[Stored data entries]
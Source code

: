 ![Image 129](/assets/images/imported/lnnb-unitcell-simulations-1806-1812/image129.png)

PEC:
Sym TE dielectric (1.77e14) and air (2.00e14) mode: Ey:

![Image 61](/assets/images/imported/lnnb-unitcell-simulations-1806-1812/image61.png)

# PROBLEM:
Every entry should be output again exactly as written.

# TASK RESULT:
Source code

: ![Image 129](/assets/images/imported/lnnb-unitcell-simulations-1806-1812/image129.png)

PEC:
Sym TE dielectric (1.77e14) and air (2.00e14) mode: Ey:

![Image 61](/assets/images/imported/lnnb-unitcell-simulations-1806-1812/image61.png)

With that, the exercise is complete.